━━━ DATA UNDER STUDY
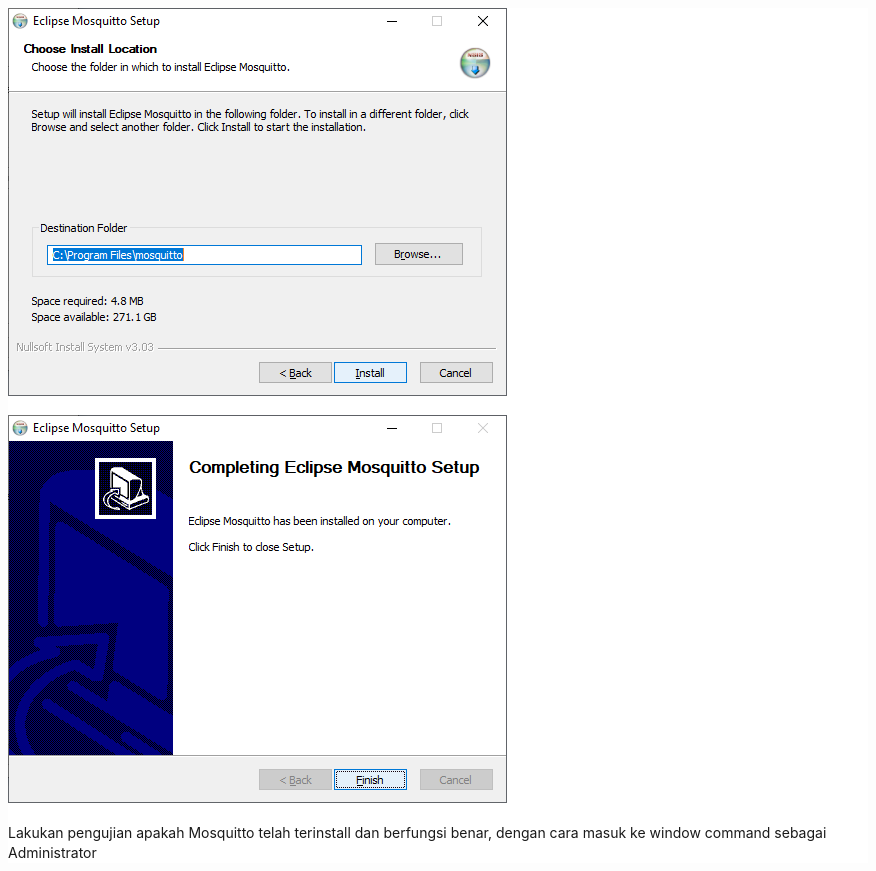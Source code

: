 ![Sesuaikan penempatan path bila perlu, kemudian klik tombol Next](../.gitbook/assets/4%20%287%29.png)

![Pilih tombol Finish](../.gitbook/assets/5%20%286%29.png)

Lakukan pengujian apakah Mosquitto telah terinstall dan berfungsi benar, dengan cara  masuk ke window command sebagai Administrator
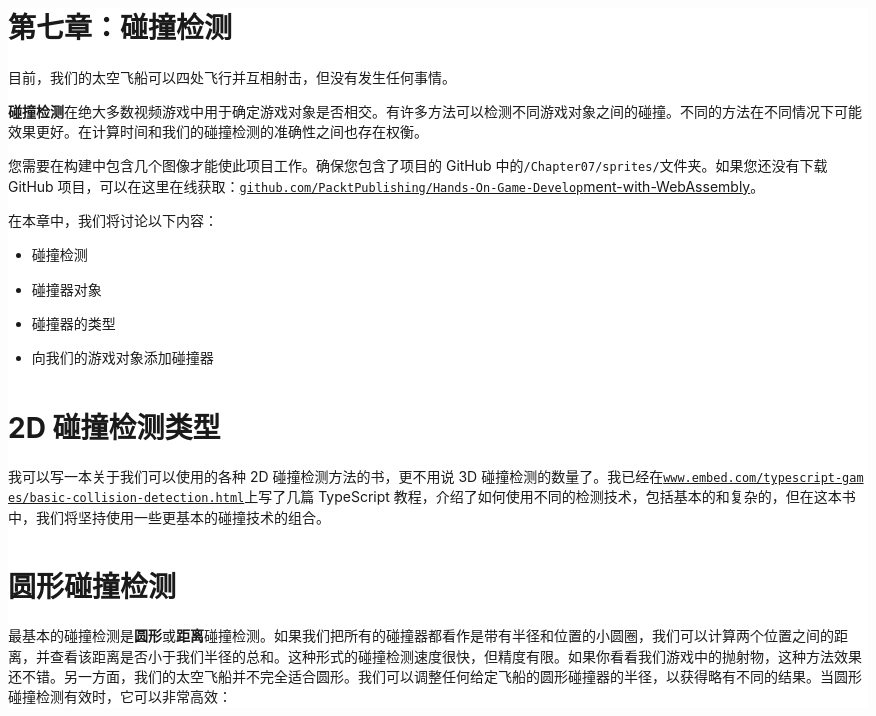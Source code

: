 # 第七章：碰撞检测

目前，我们的太空飞船可以四处飞行并互相射击，但没有发生任何事情。

**碰撞检测**在绝大多数视频游戏中用于确定游戏对象是否相交。有许多方法可以检测不同游戏对象之间的碰撞。不同的方法在不同情况下可能效果更好。在计算时间和我们的碰撞检测的准确性之间也存在权衡。

您需要在构建中包含几个图像才能使此项目工作。确保您包含了项目的 GitHub 中的`/Chapter07/sprites/`文件夹。如果您还没有下载 GitHub 项目，可以在这里在线获取：[`github.com/PacktPublishing/Hands-On-Game-Develop`](https://github.com/PacktPublishing/Hands-On-Game-Development-with-WebAssembly)[ment-with-WebAssembly](https://github.com/PacktPublishing/Hands-On-Game-Development-with-WebAssembly)。

在本章中，我们将讨论以下内容：

+   碰撞检测

+   碰撞器对象

+   碰撞器的类型

+   向我们的游戏对象添加碰撞器

# 2D 碰撞检测类型

我可以写一本关于我们可以使用的各种 2D 碰撞检测方法的书，更不用说 3D 碰撞检测的数量了。我已经在[`www.embed.com/typescript-games/basic-collision-detection.html`](https://www.embed.com/typescript-games/basic-collision-detection.html)上写了几篇 TypeScript 教程，介绍了如何使用不同的检测技术，包括基本的和复杂的，但在这本书中，我们将坚持使用一些更基本的碰撞技术的组合。

# 圆形碰撞检测

最基本的碰撞检测是**圆形**或**距离**碰撞检测。如果我们把所有的碰撞器都看作是带有半径和位置的小圆圈，我们可以计算两个位置之间的距离，并查看该距离是否小于我们半径的总和。这种形式的碰撞检测速度很快，但精度有限。如果你看看我们游戏中的抛射物，这种方法效果还不错。另一方面，我们的太空飞船并不完全适合圆形。我们可以调整任何给定飞船的圆形碰撞器的半径，以获得略有不同的结果。当圆形碰撞检测有效时，它可以非常高效：
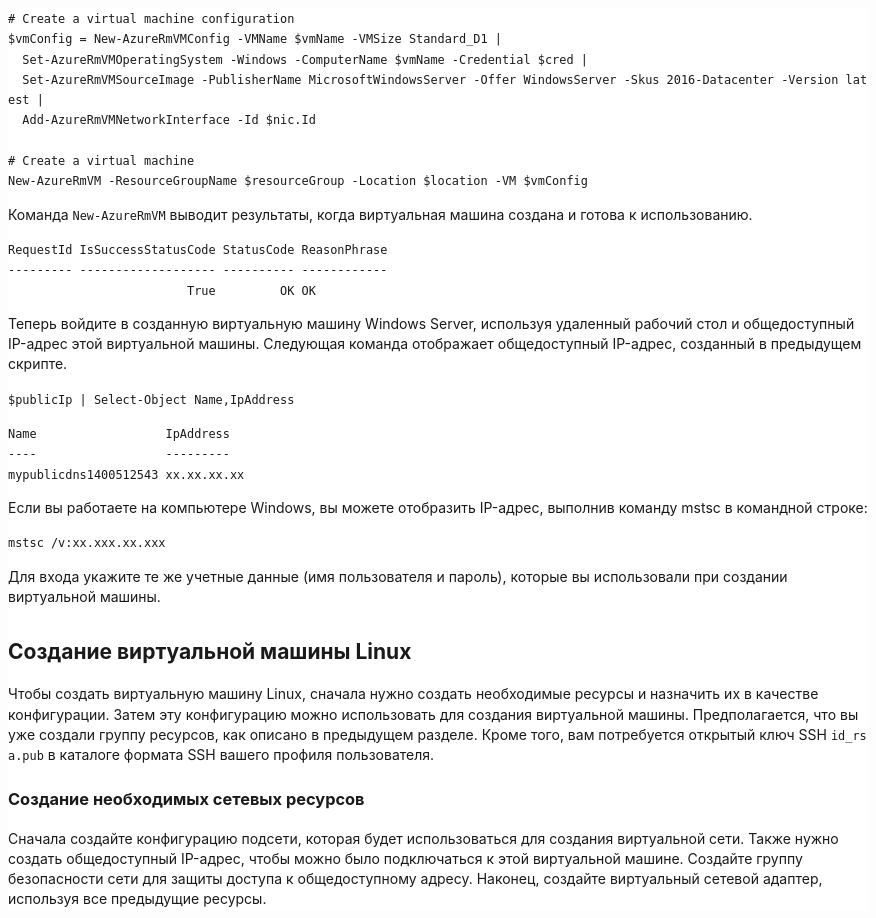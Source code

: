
 ```powershell-interactive
# Create a virtual machine configuration
$vmConfig = New-AzureRmVMConfig -VMName $vmName -VMSize Standard_D1 |
  Set-AzureRmVMOperatingSystem -Windows -ComputerName $vmName -Credential $cred |
  Set-AzureRmVMSourceImage -PublisherName MicrosoftWindowsServer -Offer WindowsServer -Skus 2016-Datacenter -Version latest |
  Add-AzureRmVMNetworkInterface -Id $nic.Id

# Create a virtual machine
New-AzureRmVM -ResourceGroupName $resourceGroup -Location $location -VM $vmConfig
```

Команда `New-AzureRmVM` выводит результаты, когда виртуальная машина создана и готова к использованию.

```Output
RequestId IsSuccessStatusCode StatusCode ReasonPhrase
--------- ------------------- ---------- ------------
                         True         OK OK
```

Теперь войдите в созданную виртуальную машину Windows Server, используя удаленный рабочий стол и общедоступный IP-адрес этой виртуальной машины. Следующая команда отображает общедоступный IP-адрес, созданный в предыдущем скрипте.

```powershell-interactive
$publicIp | Select-Object Name,IpAddress
```

```Output
Name                  IpAddress
----                  ---------
mypublicdns1400512543 xx.xx.xx.xx
```

Если вы работаете на компьютере Windows, вы можете отобразить IP-адрес, выполнив команду mstsc в командной строке:

```powershell-interactive
mstsc /v:xx.xxx.xx.xxx
```

Для входа укажите те же учетные данные (имя пользователя и пароль), которые вы использовали при создании виртуальной машины.

## <a name="create-a-linux-virtual-machine"></a>Создание виртуальной машины Linux

Чтобы создать виртуальную машину Linux, сначала нужно создать необходимые ресурсы и назначить их в качестве конфигурации. Затем эту конфигурацию можно использовать для создания виртуальной машины. Предполагается, что вы уже создали группу ресурсов, как описано в предыдущем разделе. Кроме того, вам потребуется открытый ключ SSH `id_rsa.pub` в каталоге формата SSH вашего профиля пользователя.

### <a name="create-the-required-network-resources"></a>Создание необходимых сетевых ресурсов

Сначала создайте конфигурацию подсети, которая будет использоваться для создания виртуальной сети. Также нужно создать общедоступный IP-адрес, чтобы можно было подключаться к этой виртуальной машине. Создайте группу безопасности сети для защиты доступа к общедоступному адресу. Наконец, создайте виртуальный сетевой адаптер, используя все предыдущие ресурсы.
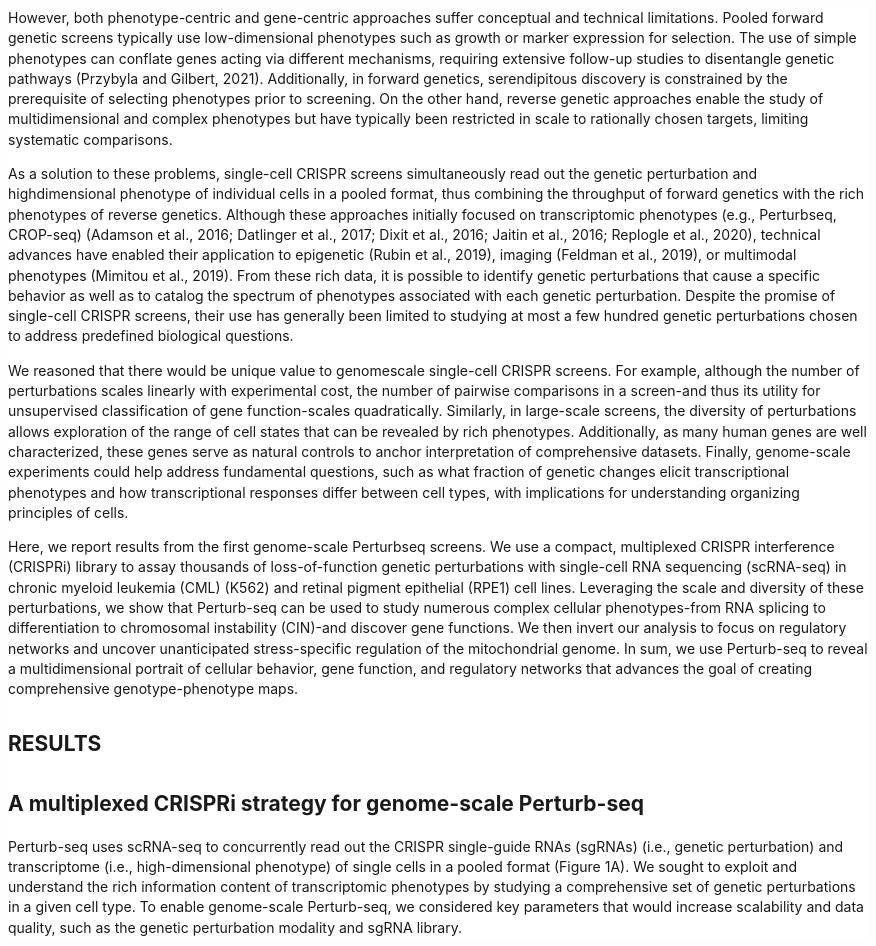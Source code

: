 However, both phenotype-centric and gene-centric approaches suffer conceptual and technical limitations. Pooled forward genetic screens typically use low-dimensional phenotypes such as growth or marker expression for selection. The use of simple phenotypes can conflate genes acting via different mechanisms, requiring extensive follow-up studies to disentangle genetic pathways (Przybyla and Gilbert, 2021). Additionally, in forward genetics, serendipitous discovery is constrained by the prerequisite of selecting phenotypes prior to screening. On the other hand, reverse genetic approaches enable the study of multidimensional and complex phenotypes but have typically been restricted in scale to rationally chosen targets, limiting systematic comparisons.

As a solution to these problems, single-cell CRISPR screens simultaneously read out the genetic perturbation and highdimensional phenotype of individual cells in a pooled format, thus combining the throughput of forward genetics with the rich phenotypes of reverse genetics. Although these approaches initially focused on transcriptomic phenotypes (e.g., Perturbseq, CROP-seq) (Adamson et al., 2016; Datlinger et al., 2017; Dixit et al., 2016; Jaitin et al., 2016; Replogle et al., 2020), technical advances have enabled their application to epigenetic (Rubin et al., 2019), imaging (Feldman et al., 2019), or multimodal phenotypes (Mimitou et al., 2019). From these rich data, it is possible to identify genetic perturbations that cause a specific behavior as well as to catalog the spectrum of phenotypes associated with each genetic perturbation. Despite the promise of single-cell CRISPR screens, their use has generally been limited to studying at most a few hundred genetic perturbations chosen to address predefined biological questions.

We reasoned that there would be unique value to genomescale single-cell CRISPR screens. For example, although the number of perturbations scales linearly with experimental cost, the number of pairwise comparisons in a screen-and thus its utility for unsupervised classification of gene function-scales quadratically. Similarly, in large-scale screens, the diversity of perturbations allows exploration of the range of cell states that can be revealed by rich phenotypes. Additionally, as many human genes are well characterized, these genes serve as natural controls to anchor interpretation of comprehensive datasets. Finally, genome-scale experiments could help address fundamental questions, such as what fraction of genetic changes elicit transcriptional phenotypes and how transcriptional responses differ between cell types, with implications for understanding organizing principles of cells.

Here, we report results from the first genome-scale Perturbseq screens. We use a compact, multiplexed CRISPR interference (CRISPRi) library to assay thousands of loss-of-function genetic perturbations with single-cell RNA sequencing (scRNA-seq) in chronic myeloid leukemia (CML) (K562) and retinal pigment epithelial (RPE1) cell lines. Leveraging the scale and diversity of these perturbations, we show that Perturb-seq can be used to study numerous complex cellular phenotypes-from RNA splicing to differentiation to chromosomal instability (CIN)-and discover gene functions. We then invert our analysis to focus on regulatory networks and uncover unanticipated stress-specific regulation of the mitochondrial genome. In sum, we use Perturb-seq to reveal a multidimensional portrait of cellular behavior, gene function, and regulatory networks that advances the goal of creating comprehensive genotype-phenotype maps.

## RESULTS

## A multiplexed CRISPRi strategy for genome-scale Perturb-seq

Perturb-seq uses scRNA-seq to concurrently read out the CRISPR single-guide RNAs (sgRNAs) (i.e., genetic perturbation) and transcriptome (i.e., high-dimensional phenotype) of single cells in a pooled format (Figure 1A). We sought to exploit and understand the rich information content of transcriptomic phenotypes by studying a comprehensive set of genetic perturbations in a given cell type. To enable genome-scale Perturb-seq, we considered key parameters that would increase scalability and data quality, such as the genetic perturbation modality and sgRNA library.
━━━━━━
What lines of the preceding data include the string "Linux"? Pull them out.

**EXERCISE RESPONSE**
## <a name="create-a-linux-virtual-machine"></a>Создание виртуальной машины Linux
Чтобы создать виртуальную машину Linux, сначала нужно создать необходимые ресурсы и назначить их в качестве конфигурации. Затем эту конфигурацию можно использовать для создания виртуальной машины. Предполагается, что вы уже создали группу ресурсов, как описано в предыдущем разделе. Кроме того, вам потребуется открытый ключ SSH `id_rsa.pub` в каталоге формата SSH вашего профиля пользователя.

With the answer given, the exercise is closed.